In case that wasn’t enough, the NFL has LE-style camera crews on the ground for walkouts and the build-up, while a separate operation supplied by NFL runs multiple cameras for stadium screen presentations for the fans.
“We tend to shoot in the domestic framerate, because of all the unilaterals and the fact that we share so many feeds, so we don’t have to have a complete distribution centre just for standards conversion,” says Morris. “We are shooting 1080/50p and all the output is standards converted on the way out.”
The audio for the game coverage is produced in 5.1. Morris explains: “We are capturing a lot more audio sources than you would with a soccer game. We have a team of parabolic microphone operators on the sidelines. It’s an old technology, but it’s very good at picking up sound over long distances. We have microphones attached to the Skycam so that we can get close audio from the team huddles, and the action on the field.
“That, all combined with the parabolic mics, the spot mics that we use, as well as the enhanced feed that we pick up from the NFL [where the NFL’s stadium mixer captures the quarterback’s line calls] means that the audio is equally important to the pictures, it’s a completely immersive experience.”
All this takes a lot of power. “The power distribution is quite significant,” observes Morris. “All distribution of the content, all the power, lighting, and screens remain on the local frequency, which in this case is 50Hz.

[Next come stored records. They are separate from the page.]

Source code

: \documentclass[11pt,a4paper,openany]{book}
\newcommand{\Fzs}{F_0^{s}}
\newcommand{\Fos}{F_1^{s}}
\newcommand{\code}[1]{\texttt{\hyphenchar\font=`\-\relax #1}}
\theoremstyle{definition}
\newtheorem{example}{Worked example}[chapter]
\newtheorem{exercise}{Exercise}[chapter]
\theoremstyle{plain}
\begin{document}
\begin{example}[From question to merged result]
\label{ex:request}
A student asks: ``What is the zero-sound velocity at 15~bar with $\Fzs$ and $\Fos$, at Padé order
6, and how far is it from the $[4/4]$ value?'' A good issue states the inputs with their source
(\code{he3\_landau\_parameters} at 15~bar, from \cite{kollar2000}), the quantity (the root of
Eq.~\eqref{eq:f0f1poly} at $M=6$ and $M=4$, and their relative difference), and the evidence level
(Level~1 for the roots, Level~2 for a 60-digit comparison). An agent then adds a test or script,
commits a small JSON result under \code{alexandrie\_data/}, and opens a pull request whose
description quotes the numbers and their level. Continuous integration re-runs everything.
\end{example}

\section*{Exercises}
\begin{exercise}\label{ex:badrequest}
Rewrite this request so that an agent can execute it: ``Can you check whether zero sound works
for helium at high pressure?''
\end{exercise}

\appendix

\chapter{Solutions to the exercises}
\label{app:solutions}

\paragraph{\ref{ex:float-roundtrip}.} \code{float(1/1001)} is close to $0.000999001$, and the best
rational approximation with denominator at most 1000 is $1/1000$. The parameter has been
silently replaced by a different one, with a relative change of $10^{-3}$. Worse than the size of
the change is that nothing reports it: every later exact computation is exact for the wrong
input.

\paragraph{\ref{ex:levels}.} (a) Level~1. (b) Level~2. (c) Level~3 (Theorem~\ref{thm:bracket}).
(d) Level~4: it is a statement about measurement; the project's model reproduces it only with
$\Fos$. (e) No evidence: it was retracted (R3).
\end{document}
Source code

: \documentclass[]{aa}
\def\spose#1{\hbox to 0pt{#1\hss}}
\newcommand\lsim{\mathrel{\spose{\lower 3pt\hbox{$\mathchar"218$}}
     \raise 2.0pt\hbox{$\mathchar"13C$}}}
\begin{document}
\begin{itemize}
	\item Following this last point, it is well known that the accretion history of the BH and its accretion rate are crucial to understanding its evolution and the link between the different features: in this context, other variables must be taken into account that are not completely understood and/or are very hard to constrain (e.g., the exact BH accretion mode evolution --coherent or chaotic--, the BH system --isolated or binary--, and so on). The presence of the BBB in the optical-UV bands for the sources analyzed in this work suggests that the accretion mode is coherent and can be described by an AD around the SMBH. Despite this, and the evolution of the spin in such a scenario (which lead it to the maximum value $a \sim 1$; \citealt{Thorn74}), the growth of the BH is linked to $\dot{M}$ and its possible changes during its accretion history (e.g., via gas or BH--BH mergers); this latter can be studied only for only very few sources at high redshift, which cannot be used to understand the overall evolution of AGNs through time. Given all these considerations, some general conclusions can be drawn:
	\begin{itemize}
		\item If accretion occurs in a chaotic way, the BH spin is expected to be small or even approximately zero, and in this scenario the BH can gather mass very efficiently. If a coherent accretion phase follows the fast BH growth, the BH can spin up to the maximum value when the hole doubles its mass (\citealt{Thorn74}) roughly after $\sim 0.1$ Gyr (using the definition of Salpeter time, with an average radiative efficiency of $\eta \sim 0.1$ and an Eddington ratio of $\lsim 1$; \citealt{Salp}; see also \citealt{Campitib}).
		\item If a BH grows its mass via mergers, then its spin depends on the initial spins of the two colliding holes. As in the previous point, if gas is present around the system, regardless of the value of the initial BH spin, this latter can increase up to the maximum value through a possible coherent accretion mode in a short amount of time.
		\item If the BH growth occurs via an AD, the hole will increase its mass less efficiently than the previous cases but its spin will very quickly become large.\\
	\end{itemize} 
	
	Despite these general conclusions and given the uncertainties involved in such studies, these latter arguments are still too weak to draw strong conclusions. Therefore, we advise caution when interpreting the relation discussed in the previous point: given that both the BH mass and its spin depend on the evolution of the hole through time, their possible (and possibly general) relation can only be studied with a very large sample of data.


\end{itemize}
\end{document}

“We’ve brought in Aggreko who are working with our UK partners Film & TV Services (FTVS) to do all the power distribution throughout the compound, and all the mission critical technical areas and broadcasts areas in the stadium,” he continues. “So we have a very large presence from Aggreko on site, and a large cohort of UPS units backing up the mission-critical areas. The power distribution is complex, but it’s also robust and all about redundancy.
In terms of sustainability, a big driver in Germany, the power is generated using biofuel, while the NFL has also created an emission offset plan.
“Television is sustainable to a point but unfortunately, it is still very dependent on large amounts of electricity,” says Morris. “That electricity has to be generated somehow, but it is generated from the most sustainable point that we possibly can.”